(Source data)
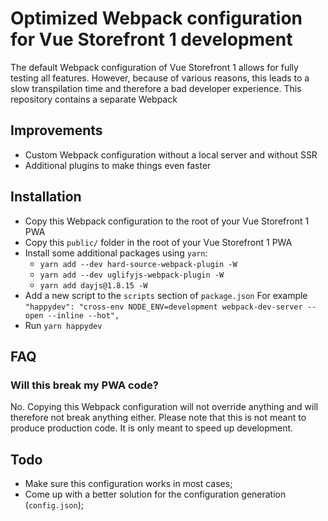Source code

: # Optimized Webpack configuration for Vue Storefront 1 development
The default Webpack configuration of Vue Storefront 1 allows for fully testing all features. However, because of various reasons,
this leads to a slow transpilation time and therefore a bad developer experience. This repository contains a separate Webpack 

## Improvements
- Custom Webpack configuration without a local server and without SSR
- Additional plugins to make things even faster

## Installation
- Copy this Webpack configuration to the root of your Vue Storefront 1 PWA
- Copy this `public/` folder in the root of your Vue Storefront 1 PWA
- Install some additional packages using `yarn`:
    - `yarn add --dev hard-source-webpack-plugin -W`
    - `yarn add --dev uglifyjs-webpack-plugin -W`
    - `yarn add dayjs@1.8.15 -W`
- Add a new script to the `scripts` section of `package.json`
    For example `"happydev": "cross-env NODE_ENV=development webpack-dev-server --open --inline --hot",`
- Run `yarn happydev`

## FAQ
### Will this break my PWA code?
No. Copying this Webpack configuration will not override anything and will therefore not break anything either. Please note that
this is not meant to produce production code. It is only meant to speed up development.

## Todo
- Make sure this configuration works in most cases;
- Come up with a better solution for the configuration generation (`config.json`);

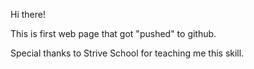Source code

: Hi there!

This is first web page that got "pushed" to github.

Special thanks to Strive School for teaching me this skill.
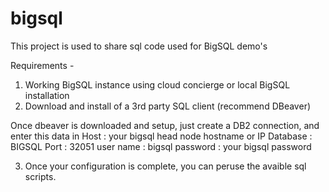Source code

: # bigsql

This project is used to share sql code used for BigSQL demo's

Requirements - 
  1.  Working BigSQL instance using cloud concierge or local BigSQL installation
  2.  Download and install of a 3rd party SQL client (recommend DBeaver)

Once dbeaver is downloaded and setup, just create a DB2 connection, and enter this data in 
Host : your bigsql head node hostname or IP
Database : BIGSQL
Port : 32051
user name : bigsql
password : your bigsql password

  3.  Once your configuration is complete, you can peruse the avaible sql scripts.  
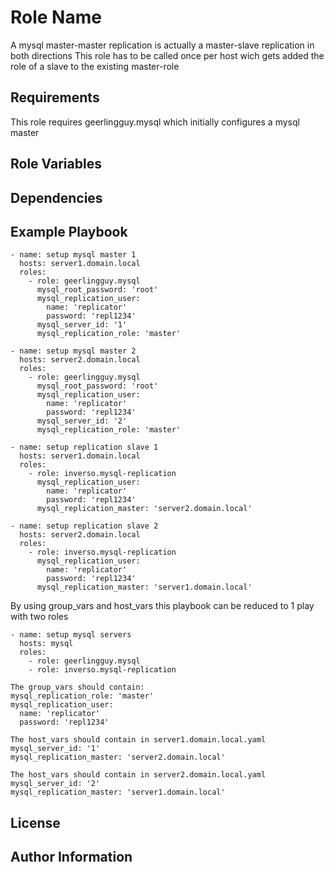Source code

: Role Name
=========

A mysql master-master replication is actually a master-slave replication in both directions
This role has to be called once per host wich gets added the role of a slave to the existing master-role

Requirements
------------

This role requires geerlingguy.mysql which initially configures a mysql master

Role Variables
--------------

Dependencies
------------

Example Playbook
----------------

    - name: setup mysql master 1
      hosts: server1.domain.local
      roles:
        - role: geerlingguy.mysql
          mysql_root_password: 'root'
          mysql_replication_user:
            name: 'replicator'
            password: 'repl1234'
          mysql_server_id: '1'
          mysql_replication_role: 'master'

    - name: setup mysql master 2
      hosts: server2.domain.local
      roles:
        - role: geerlingguy.mysql
          mysql_root_password: 'root'
          mysql_replication_user:
            name: 'replicator'
            password: 'repl1234'
          mysql_server_id: '2'
          mysql_replication_role: 'master'

    - name: setup replication slave 1
      hosts: server1.domain.local
      roles:
        - role: inverso.mysql-replication
          mysql_replication_user:
            name: 'replicator'
            password: 'repl1234'
          mysql_replication_master: 'server2.domain.local'

    - name: setup replication slave 2
      hosts: server2.domain.local
      roles:
        - role: inverso.mysql-replication
          mysql_replication_user:
            name: 'replicator'
            password: 'repl1234'
          mysql_replication_master: 'server1.domain.local'

By using group_vars and host_vars this playbook can be reduced to 1 play with two roles

    - name: setup mysql servers
      hosts: mysql
      roles:
        - role: geerlingguy.mysql
        - role: inverso.mysql-replication

    The group_vars should contain:
    mysql_replication_role: 'master'
    mysql_replication_user:
      name: 'replicator'
      password: 'repl1234'
    
    The host_vars should contain in server1.domain.local.yaml
    mysql_server_id: '1'
    mysql_replication_master: 'server2.domain.local'
    
    The host_vars should contain in server2.domain.local.yaml
    mysql_server_id: '2'
    mysql_replication_master: 'server1.domain.local'


License
-------


Author Information
------------------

• Goal of the exercise
Find the line with "this leads to" in the entries above. Retype it and each line after it, exactly, through the line with "## Installation", and stop there.

• Solution to this task
this leads to a slow transpilation time and therefore a bad developer experience. This repository contains a separate Webpack 

## Improvements
- Custom Webpack configuration without a local server and without SSR
- Additional plugins to make things even faster

## Installation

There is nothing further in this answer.